July 31st, 2007 at 6:04 pm
I saw one when I was putting my car away one night. It was really big. I don’t know what it meant though if it was supposed to mean anything. I haven’t seen a toad around since I was really little…
August 1st, 2007 at 12:47 am
Interesting post, Sean… a couple of thoughts about it:
I guess I sort of agree that everything has meaning. Even though i don’t find that belief that much empowering. It already starts with the amount of data you could interpret. If everything has meaning, then.. well.. I sort of have to/could interpret all sorts of things. Basically every 5 minutes of reality bear some sort of deeper wisdom that you might uncover that lead to new decisions. But well.. new decisions every 5 minutes? I have even trouble to keep up with all the things that I decided a week ago.
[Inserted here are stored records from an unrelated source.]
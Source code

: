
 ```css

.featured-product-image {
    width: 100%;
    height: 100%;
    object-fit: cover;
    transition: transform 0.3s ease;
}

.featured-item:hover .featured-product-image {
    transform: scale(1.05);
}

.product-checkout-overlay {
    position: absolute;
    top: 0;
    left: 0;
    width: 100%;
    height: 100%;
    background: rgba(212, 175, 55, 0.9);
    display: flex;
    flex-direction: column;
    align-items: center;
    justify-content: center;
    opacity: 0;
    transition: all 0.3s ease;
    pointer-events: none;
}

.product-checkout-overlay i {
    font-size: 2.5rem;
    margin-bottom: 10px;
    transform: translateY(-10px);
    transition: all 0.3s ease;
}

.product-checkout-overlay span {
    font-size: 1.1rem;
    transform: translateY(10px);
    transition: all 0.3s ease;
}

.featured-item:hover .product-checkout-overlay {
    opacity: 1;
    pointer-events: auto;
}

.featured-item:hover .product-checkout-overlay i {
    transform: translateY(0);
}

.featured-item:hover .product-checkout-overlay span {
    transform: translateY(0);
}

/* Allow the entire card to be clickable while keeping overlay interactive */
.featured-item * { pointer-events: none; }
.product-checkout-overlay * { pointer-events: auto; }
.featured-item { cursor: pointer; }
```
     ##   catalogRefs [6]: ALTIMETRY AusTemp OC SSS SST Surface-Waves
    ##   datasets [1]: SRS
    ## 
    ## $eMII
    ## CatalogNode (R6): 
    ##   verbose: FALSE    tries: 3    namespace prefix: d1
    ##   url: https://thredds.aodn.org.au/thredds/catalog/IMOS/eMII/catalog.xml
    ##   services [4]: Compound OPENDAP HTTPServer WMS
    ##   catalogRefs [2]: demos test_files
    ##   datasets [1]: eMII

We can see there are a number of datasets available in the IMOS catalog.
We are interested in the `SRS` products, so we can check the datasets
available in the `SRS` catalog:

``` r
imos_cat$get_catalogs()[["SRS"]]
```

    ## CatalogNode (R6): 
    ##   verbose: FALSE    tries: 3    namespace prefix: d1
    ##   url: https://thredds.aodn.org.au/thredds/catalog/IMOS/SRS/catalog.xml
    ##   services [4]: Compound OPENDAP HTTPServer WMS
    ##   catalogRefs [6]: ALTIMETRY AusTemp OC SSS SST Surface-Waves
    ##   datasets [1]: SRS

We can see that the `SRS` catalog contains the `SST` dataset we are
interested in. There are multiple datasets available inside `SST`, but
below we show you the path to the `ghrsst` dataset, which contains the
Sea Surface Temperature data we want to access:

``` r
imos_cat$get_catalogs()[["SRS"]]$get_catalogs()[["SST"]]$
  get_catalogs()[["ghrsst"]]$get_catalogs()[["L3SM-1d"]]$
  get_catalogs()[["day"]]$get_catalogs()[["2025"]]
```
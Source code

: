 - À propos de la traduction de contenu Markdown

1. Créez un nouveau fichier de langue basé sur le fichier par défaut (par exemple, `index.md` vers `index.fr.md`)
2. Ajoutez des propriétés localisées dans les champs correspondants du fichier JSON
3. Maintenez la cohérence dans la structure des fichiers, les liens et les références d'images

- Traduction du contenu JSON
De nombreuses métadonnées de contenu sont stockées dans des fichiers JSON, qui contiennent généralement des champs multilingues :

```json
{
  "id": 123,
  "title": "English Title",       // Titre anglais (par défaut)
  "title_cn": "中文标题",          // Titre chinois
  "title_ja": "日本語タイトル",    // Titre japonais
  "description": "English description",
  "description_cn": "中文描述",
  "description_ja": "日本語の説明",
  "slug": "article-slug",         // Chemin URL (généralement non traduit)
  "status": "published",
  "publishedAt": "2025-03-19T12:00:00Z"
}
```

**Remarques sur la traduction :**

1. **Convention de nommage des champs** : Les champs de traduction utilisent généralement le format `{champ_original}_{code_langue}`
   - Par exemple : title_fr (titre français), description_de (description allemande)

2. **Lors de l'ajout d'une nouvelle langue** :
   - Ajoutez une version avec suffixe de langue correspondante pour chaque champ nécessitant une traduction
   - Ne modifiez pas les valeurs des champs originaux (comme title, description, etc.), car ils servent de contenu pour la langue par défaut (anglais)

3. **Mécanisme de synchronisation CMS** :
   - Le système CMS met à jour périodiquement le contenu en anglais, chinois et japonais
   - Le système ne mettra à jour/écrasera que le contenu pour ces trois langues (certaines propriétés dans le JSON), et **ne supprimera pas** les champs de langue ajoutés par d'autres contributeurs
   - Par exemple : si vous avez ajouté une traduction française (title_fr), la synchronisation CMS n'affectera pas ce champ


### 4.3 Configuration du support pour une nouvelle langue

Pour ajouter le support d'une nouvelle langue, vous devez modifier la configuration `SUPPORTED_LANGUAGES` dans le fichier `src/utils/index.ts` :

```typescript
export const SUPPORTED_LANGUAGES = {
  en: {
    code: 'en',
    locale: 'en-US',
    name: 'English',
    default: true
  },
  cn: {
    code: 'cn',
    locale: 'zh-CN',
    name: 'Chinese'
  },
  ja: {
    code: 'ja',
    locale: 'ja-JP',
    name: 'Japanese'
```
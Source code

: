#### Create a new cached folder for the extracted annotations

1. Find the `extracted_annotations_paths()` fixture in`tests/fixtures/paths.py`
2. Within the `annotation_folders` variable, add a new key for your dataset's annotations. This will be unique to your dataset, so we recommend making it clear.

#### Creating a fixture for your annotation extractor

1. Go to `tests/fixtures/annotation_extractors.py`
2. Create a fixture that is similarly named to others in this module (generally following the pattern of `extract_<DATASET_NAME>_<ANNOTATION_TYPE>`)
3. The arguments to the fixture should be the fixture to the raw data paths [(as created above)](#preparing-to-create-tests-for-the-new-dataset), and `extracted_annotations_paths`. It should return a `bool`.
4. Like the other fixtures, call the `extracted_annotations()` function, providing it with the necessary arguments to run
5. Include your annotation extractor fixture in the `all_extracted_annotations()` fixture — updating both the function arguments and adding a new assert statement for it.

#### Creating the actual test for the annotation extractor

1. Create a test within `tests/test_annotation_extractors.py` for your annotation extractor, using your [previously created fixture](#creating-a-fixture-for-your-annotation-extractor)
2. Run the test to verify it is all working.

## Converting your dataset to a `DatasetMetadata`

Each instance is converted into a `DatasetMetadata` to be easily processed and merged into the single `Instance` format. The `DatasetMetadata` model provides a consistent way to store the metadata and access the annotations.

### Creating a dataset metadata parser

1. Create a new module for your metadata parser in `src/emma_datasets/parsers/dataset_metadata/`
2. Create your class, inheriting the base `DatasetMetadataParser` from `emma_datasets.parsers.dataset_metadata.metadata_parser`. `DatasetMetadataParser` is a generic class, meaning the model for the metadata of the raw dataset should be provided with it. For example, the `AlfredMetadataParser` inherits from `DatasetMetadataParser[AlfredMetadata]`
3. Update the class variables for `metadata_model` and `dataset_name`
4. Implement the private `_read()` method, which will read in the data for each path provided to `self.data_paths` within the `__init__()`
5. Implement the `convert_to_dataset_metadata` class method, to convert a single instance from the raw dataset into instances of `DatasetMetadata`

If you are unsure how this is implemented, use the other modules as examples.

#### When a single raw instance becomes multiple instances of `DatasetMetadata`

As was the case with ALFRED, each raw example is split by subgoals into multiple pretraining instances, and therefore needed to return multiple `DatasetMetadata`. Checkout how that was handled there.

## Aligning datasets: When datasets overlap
Then the question of interpretation. As war1025 pointed out, there are quite a number of possible interpretation for any given situation. I often read blog posts like: ‘It is all clear to me know, this means this and that’ and then a day later: ‘oh, I had it figured out all wrong.. instead it meant that and this’. You could say that it’s maybe not that important whether the interpretation is ‘right’ or ‘wrong’ as long as it is ‘valuable’. But then again: If it is only about coming up with smart insights and fitting those onto the data that you have, you can also look at tarot cards.. at least it is no longer an argument for why everything should have meaning. (If you give meaning to everything of course everything has meaning then).
And then finally: It’s a whole bunch of blame to take. =) Blame to take for all those significant and insignificant things that go wrong in my life. And what about things like 9/11? Did my beliefs about reality made this happen? Or wait.. 9/11 happened in your universes as well, didn’t it? ;-P
August 1st, 2007 at 1:39 pm
Jav, there is no “our universes.” Everything you see and hear and read and experience is in “your universe.” Me typing this is not an external person somewhere at a desk with a keyboard, it is inside of you, as is the chair you’re sitting in and the screen you’re looking at and the neighbor you spoke with earlier and the people on the tv screen. And yes, even the 9/11 victims, terrorists, families, reporters, buildings, airplanes, theories, dissenters, and soldiers.